1-  Ele aportou um dia a estas paragens: o dever e o zelo profissionais empurraram-no para cá; de mala pobre e inteligência rica, desceu às margens do rio Pardo e ali ergueu, com retalhos de madeira e pedaços de zinco, o seu barraco (“Que saudades do meu escritório de folhas de zinco e sarrafos, da margem do rio Pardo!”- diria ele anos depois) - barraco que era tenda de trabalho e foi depois manjedoura para o presépio da intelectualidade brasileira. Ali, o rio murmurante a seus pés sussurrava-lhe embaladoramente, aos ouvidos; ali, a poucas braças de distância, do outro lado da corredeira, o cafezal robusto subia a encosta, orgulhoso de sua formação militarizada e satisfeito do papel que desempenhava, e que continuaria desempenhando através dos anos, na economia nacional; ali, no anteparo da serrania mineira, estava a cumeada ondulante das montanhas e o morro do Senhor, destacando-se altaneiro, como um dedo em riste, a apontar o alto, a ascensão, o simbolismo do futuro da  pátria que era-lhe tão estremecida. Ele via aquilo tudo e, naquilo tudo, percebia o Brasil. Viera de Canudos; trouxera de lá umas idéias verrumando-lhes a imaginação e o material contido em umas cartas de  repórter jornalístico; havia lá uma cousa séria a ser resguardada; não era a aldeia sertaneja, não era Antonio Conselheiro, não era  o jagunço; era o homem brasileiro e, com ele, o próprio Brasil. Em pensamento ele já trazia o germe de sua conclusão posterior: “ É que ainda não existe um  Maudsley para as loucuras e os crimes das nacionalidades...”

2-  Quando daqui partiu, acompanhou-o a saudade dos dias que aqui vivera e as amizades raras, que aqui fomentara. Deixou aqui uma ponte, que resistiu ao passar do tempo; levou daqui um livro, que ao próprio tempo se sobrepôs. “Bíblia da Nacionalidade”, como nós chamamos a esse livro, “Os Sertões” encontram, neste festivo 1952, o cinquentenário de seu lançamento. E desde a época de sua publicação, obra e autor vêm sendo estudados paciente e cuidadosamente, ano após ano. Há uma Academia, onde tais estudos se processam; há uma cátedra, onde tais estudos encontram ressonância – São José do Rio Pardo.

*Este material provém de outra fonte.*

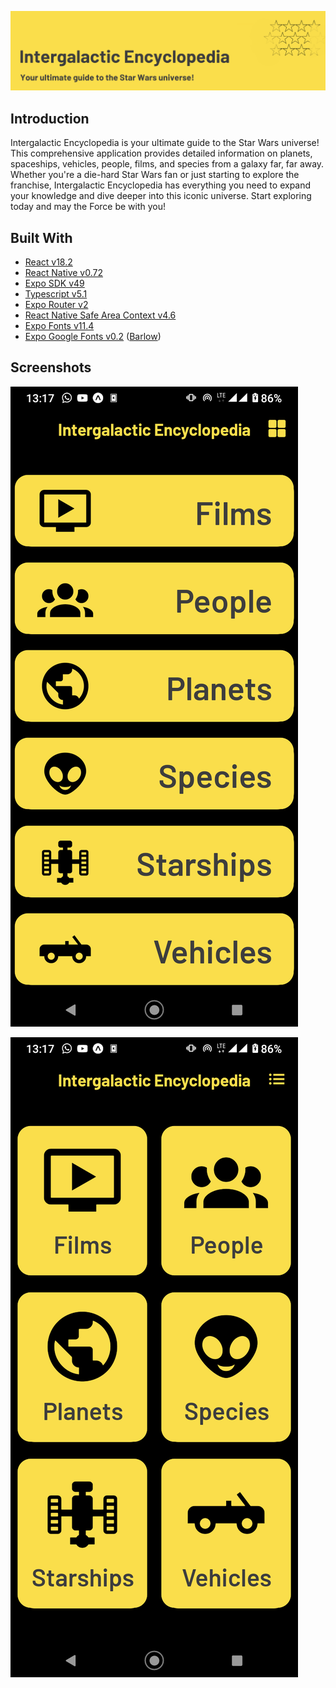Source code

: ![Cover](./Intergalactic%20Encyclopaedia.png)

## Introduction

Intergalactic Encyclopedia is your ultimate guide to the Star Wars universe! This comprehensive application provides detailed information on planets, spaceships, vehicles, people, films, and species from a galaxy far, far away. Whether you're a die-hard Star Wars fan or just starting to explore the franchise, Intergalactic Encyclopedia has everything you need to expand your knowledge and dive deeper into this iconic universe. Start exploring today and may the Force be with you!

## Built With

- [React v18.2](https://react.dev/)
- [React Native v0.72](https://reactnative.dev/)
- [Expo SDK v49](https://expo.dev)
- [Typescript v5.1](https://www.typescriptlang.org/)
- [Expo Router v2](https://expo.github.io/router/docs/)
- [React Native Safe Area Context v4.6](https://github.com/th3rdwave/react-native-safe-area-context#readme)
- [Expo Fonts v11.4](https://docs.expo.dev/versions/latest/sdk/font/)
- [Expo Google Fonts v0.2](https://docs.expo.dev/guides/using-custom-fonts/#using-a-google-font) ([Barlow](https://fonts.google.com/specimen/Barlow))

## Screenshots

![ScreenShot_1](./screenshots/Screenshot_20230402-131727.png)

![ScreenShot_2](./screenshots/Screenshot_20230402-131731.png)

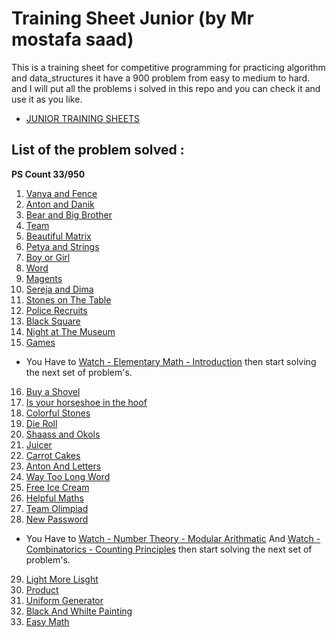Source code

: # Training Sheet Junior (by Mr mostafa saad)

This is a training sheet for competitive programming for practicing algorithm and data_structures it have a 900 problem from easy to medium to hard. and I will put all the problems i solved in this repo and you can check it and use it as you like.


- [JUNIOR TRAINING SHEETS](https://docs.google.com/spreadsheets/d/1Gpj-I6Y0QWh-R_xbliqBDhe_2hce47FKZQ-YrgtbSm8/edit?gid=1160016643#gid=1160016643)


## List of the problem solved :
**PS Count 33/950**

1. [Vanya and Fence ](https://codeforces.com/contest/677/problem/A)
2. [Anton and Danik](http://codeforces.com/contest/734/problem/A)
3. [Bear and Big Brother](http://codeforces.com/contest/791/problem/A)
4. [Team](http://codeforces.com/contest/231/problem/A)
5. [Beautiful Matrix](https://codeforces.com/contest/263/problem/A)
6. [Petya and Strings](https://codeforces.com/contest/112/problem/A)
7. [Boy or Girl](https://codeforces.com/contest/236/problem/A)
8. [Word](https://codeforces.com/contest/59/problem/A)
9. [Magents](https://codeforces.com/contest/344/problem/A)
10. [Sereja and Dima](https://codeforces.com/contest/381/problem/A)
11. [Stones on The Table](https://codeforces.com/contest/266/problem/A)
12. [Police Recruits](https://codeforces.com/contest/427/problem/A)
13. [Black Square](https://codeforces.com/contest/431/problem/A)
14. [Night at The Museum](https://codeforces.com/contest/731/problem/A)
15. [Games](https://codeforces.com/contest/268/problem/A)

- You Have to [Watch - Elementary Math - Introduction](https://www.youtube.com/watch?v=Syx2qDjj7TE) then start solving the next set of problem's.

16. [Buy a Shovel](https://codeforces.com/contest/732/problem/A)
17. [Is your horseshoe in the hoof](https://codeforces.com/contest/228/problem/A)
18. [Colorful Stones](https://codeforces.com/contest/265/problem/A)
19. [Die Roll](https://codeforces.com/contest/9/my)
20. [Shaass and Okols](https://codeforces.com/contest/294/problem/A)
21. [Juicer](https://codeforces.com/contest/709/problem/A)
22. [Carrot Cakes](https://codeforces.com/contest/799/problem/A)
23. [Anton And Letters](https://codeforces.com/contest/443/problem/A)
24. [Way Too Long Word](https://codeforces.com/contest/71/problem/A)
25. [Free Ice Cream](https://codeforces.com/contest/686/problem/A)
26. [Helpful Maths](https://codeforces.com/contest/339/problem/A)
27. [Team Olimpiad](https://codeforces.com/contest/490/problem/A)
28. [New Password](https://codeforces.com/contest/770/problem/A)

- You Have to [Watch - Number Theory - Modular Arithmatic](https://www.youtube.com/watch?v=9sqvjnvuLtY) And [Watch - Combinatorics - Counting Principles](https://www.youtube.com/watch?v=sr6WgCLcgVM)  then start solving the next set of problem's.

29. [Light More Lisght](https://onlinejudge.org/index.php?option=com_onlinejudge&Itemid=8&page=show_problem&problem=1051)
30. [Product](https://onlinejudge.org/index.php?option=com_onlinejudge&Itemid=8&page=show_problem&problem=1047)
31. [Uniform Generator](https://onlinejudge.org/index.php?option=onlinejudge&page=show_problem&problem=349)
32. [Black And Whilte Painting](https://onlinejudge.org/index.php?option=onlinejudge&page=show_problem&problem=2172)
33. [Easy Math](https://www.spoj.com/problems/EASYMATH/)







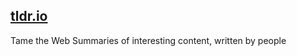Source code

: [tldr.io](http://tldr.io/)
--------------------------

Tame the Web
Summaries of interesting content, written by people
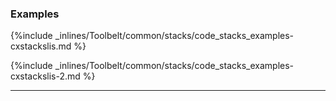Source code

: <!-- usedin: [ _legacy_docker/Toolbelt/stacks.md, _maestro/Toolbelt/stacks.md, _node/toolbelt/stacks.md, _rails/Toolbelt/stacks.md] -->


### Examples

{%include _inlines/Toolbelt/common/stacks/code_stacks_examples-cxstackslis.md %}

{%include _inlines/Toolbelt/common/stacks/code_stacks_examples-cxstackslis-2.md %}

* * *
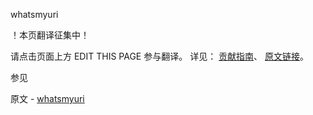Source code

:  whatsmyuri

 ！本页翻译征集中！

请点击页面上方 EDIT THIS PAGE 参与翻译。
详见：
[贡献指南]( https://github.com/whaleal/MongoDB-Manual-zh/blob/master/CONTRIBUTING.md )、
[原文链接](  https://docs.mongodb.com/manual/reference/command/whatsmyuri/  )。

 参见

原文 - [whatsmyuri]( https://docs.mongodb.com/manual/reference/command/whatsmyuri/ )

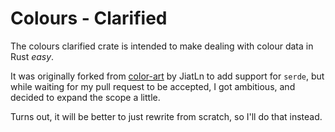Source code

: # Colours - Clarified

The colours clarified crate is intended to make dealing with colour data in Rust *easy*.

It was originally forked from [color-art](https://github.com/JiatLn/color-art) by JiatLn
to add support for `serde`, but while waiting for my pull request to be accepted, I got 
ambitious, and decided to expand the scope a little.


Turns out, it will be better to just rewrite from scratch, so I'll do that instead.
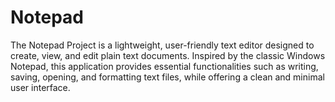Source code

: # Notepad
The Notepad Project is a lightweight, user-friendly text editor designed to create, view, and edit plain text documents. Inspired by the classic Windows Notepad, this application provides essential functionalities such as writing, saving, opening, and formatting text files, while offering a clean and minimal user interface.


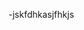 -jskfdhkasjfhkjs
<!---
sugaat/sugaat is a ✨ special ✨ repository because its `README.md` (this file) appears on your GitHub profile.
You can click the Preview link to take a look at your changes.
--->
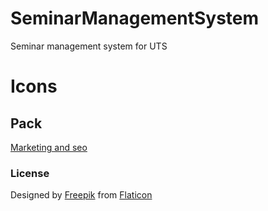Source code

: # SeminarManagementSystem
Seminar management system for UTS

# Icons

## Pack

[Marketing and seo](https://www.flaticon.com/packs/marketing-and-seo)

### License

Designed by [Freepik](https://www.flaticon.com/authors/freepi) from [Flaticon](https://www.flaticon.com)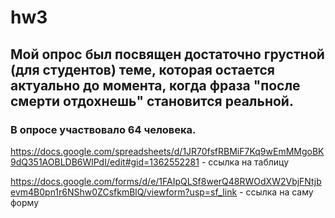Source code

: # hw3

## Мой опрос был посвящен достаточно грустной (для студентов) теме, которая остается актуально до момента, когда фраза "после смерти отдохнешь" становится реальной. 

### В опросе участвовало 64 человека.

https://docs.google.com/spreadsheets/d/1JR70fsfRBMiF7Kq9wEmMMgoBK9dQ351AOBLDB6WlPdI/edit#gid=1362552281 - ссылка на таблицу

https://docs.google.com/forms/d/e/1FAIpQLSf8werQ48RWOdXW2VbjFNtjbevm4B0pn1r6NShw0ZCsfkmBlQ/viewform?usp=sf_link - ссылка на саму форму 

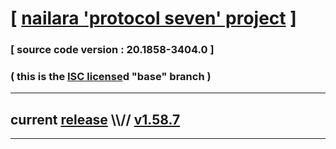 
# [ [nailara 'protocol seven' project](http://src.nailara.net/) ]

### [ source code version : 20.1858-3404.0 ]

### ( this is the [ISC license](license)d "base" branch )
---
## current [release](https://github.com/anotherlink/nailara/releases) \\\\// [v1.58.7](https://github.com/anotherlink/nailara/releases/tag/v1.58.7)
---
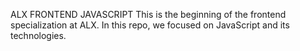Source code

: ALX FRONTEND JAVASCRIPT
This is the beginning of the frontend specialization at ALX. In this repo, we focused on JavaScript and its technologies.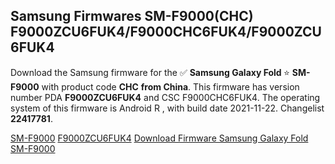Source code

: <h2>Samsung Firmwares SM-F9000(CHC) F9000ZCU6FUK4/F9000CHC6FUK4/F9000ZCU6FUK4</h2>
Download the Samsung firmware for the ✅ <strong>Samsung Galaxy Fold </strong> ⭐ <strong>SM-F9000</strong> with product code <strong>CHC</strong> <strong> from China</strong>. This firmware has version number PDA <strong>F9000ZCU6FUK4</strong> and CSC F9000CHC6FUK4. The operating system of this firmware is Android R , with build date 2021-11-22. Changelist <strong>22417781</strong>.


[SM-F9000](https://samfirm.shop/samsung/model/SM-F9000)
[F9000ZCU6FUK4](https://samfirm.shop/samsung/pda/F9000ZCU6FUK4)
[Download Firmware Samsung Galaxy Fold SM-F9000](https://samfirm.shop/samsung/firmware/476283)
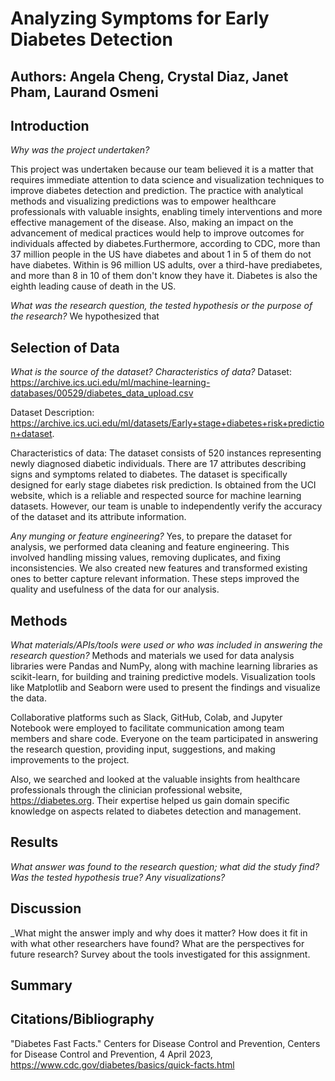 # Analyzing Symptoms for Early Diabetes Detection

## Authors: Angela Cheng, Crystal Diaz, Janet Pham, Laurand Osmeni

## Introduction
_Why was the project undertaken?_

This project was undertaken because our team believed it is a matter that requires immediate attention to data science and visualization techniques to improve diabetes detection and prediction. The practice with analytical methods and visualizing predictions was to empower healthcare professionals with valuable insights, enabling timely interventions and more effective management of the disease. Also, making an impact on the advancement of medical practices would help to improve outcomes for individuals affected by diabetes.Furthermore, according to CDC, more than 37 million people in the US have diabetes and about 1 in 5 of them do not have diabetes. Within is 96 million US adults, over a third-have prediabetes, and more than 8 in 10 of them don't know they have it. Diabetes is also the eighth leading cause of death in the US. 

_What was the research question, the tested hypothesis or the purpose of the research?_
We hypothesized that

## Selection of Data
_What is the source of the dataset? Characteristics of data?_
Dataset: https://archive.ics.uci.edu/ml/machine-learning-databases/00529/diabetes_data_upload.csv

Dataset Description: https://archive.ics.uci.edu/ml/datasets/Early+stage+diabetes+risk+prediction+dataset.

Characteristics of data: 
The dataset consists of 520 instances representing newly diagnosed diabetic individuals. There are 17 attributes describing signs and symptoms related to diabetes. The dataset is specifically designed for early stage diabetes risk prediction. Is obtained from the UCI website, which is a reliable and respected source for machine learning datasets. However, our team is unable to independently verify the accuracy of the dataset and its attribute information. 

_Any munging or feature engineering?_
Yes, to prepare the dataset for analysis, we performed data cleaning and feature engineering. This involved handling missing values, removing duplicates, and fixing inconsistencies. We also created new features and transformed existing ones to better capture relevant information. These steps improved the quality and usefulness of the data for our analysis.

## Methods
_What materials/APIs/tools were used or who was included in answering the research question?_
Methods and materials we used for data analysis libraries were Pandas and NumPy, along with machine learning libraries as scikit-learn, for building and training predictive models. Visualization tools like Matplotlib and Seaborn were used to present the findings and visualize the data.

Collaborative platforms such as Slack, GitHub, Colab, and Jupyter Notebook were employed to facilitate communication among team members and share code. Everyone on the team participated in answering the research question, providing input, suggestions, and making improvements to the project.

Also, we searched and looked at the valuable insights from healthcare professionals through the clinician professional website, https://diabetes.org. Their expertise helped us gain domain specific knowledge on aspects related to diabetes detection and management.

## Results
_What answer was found to the research question; what did the study find? Was the tested hypothesis true? Any visualizations?_

## Discussion
_What might the answer imply and why does it matter? How does it fit in with what other researchers have found? What are the perspectives for future research? Survey about the tools investigated for this assignment.

## Summary


## Citations/Bibliography
"Diabetes Fast Facts." Centers for Disease Control and Prevention, Centers for Disease Control and Prevention, 4 April 2023, https://www.cdc.gov/diabetes/basics/quick-facts.html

3-  A Bíblia, a que se chama O Livro (a própria etnologia o indica), é, em si, uma série de livros reunidos; “Os Sertões” – monumento das letras brasílicas – a que nós chamamos também O Livro, equivale a toda uma biblioteca. Aquela vem passando de umas às outras gerações e atravessando os séculos. Este, ganhando os dias e caminhando galhardamente para a posteridade; nessa arrancada para o porvir, aí está o marco primeiro: o primeiro cinquentenário de sua publicação.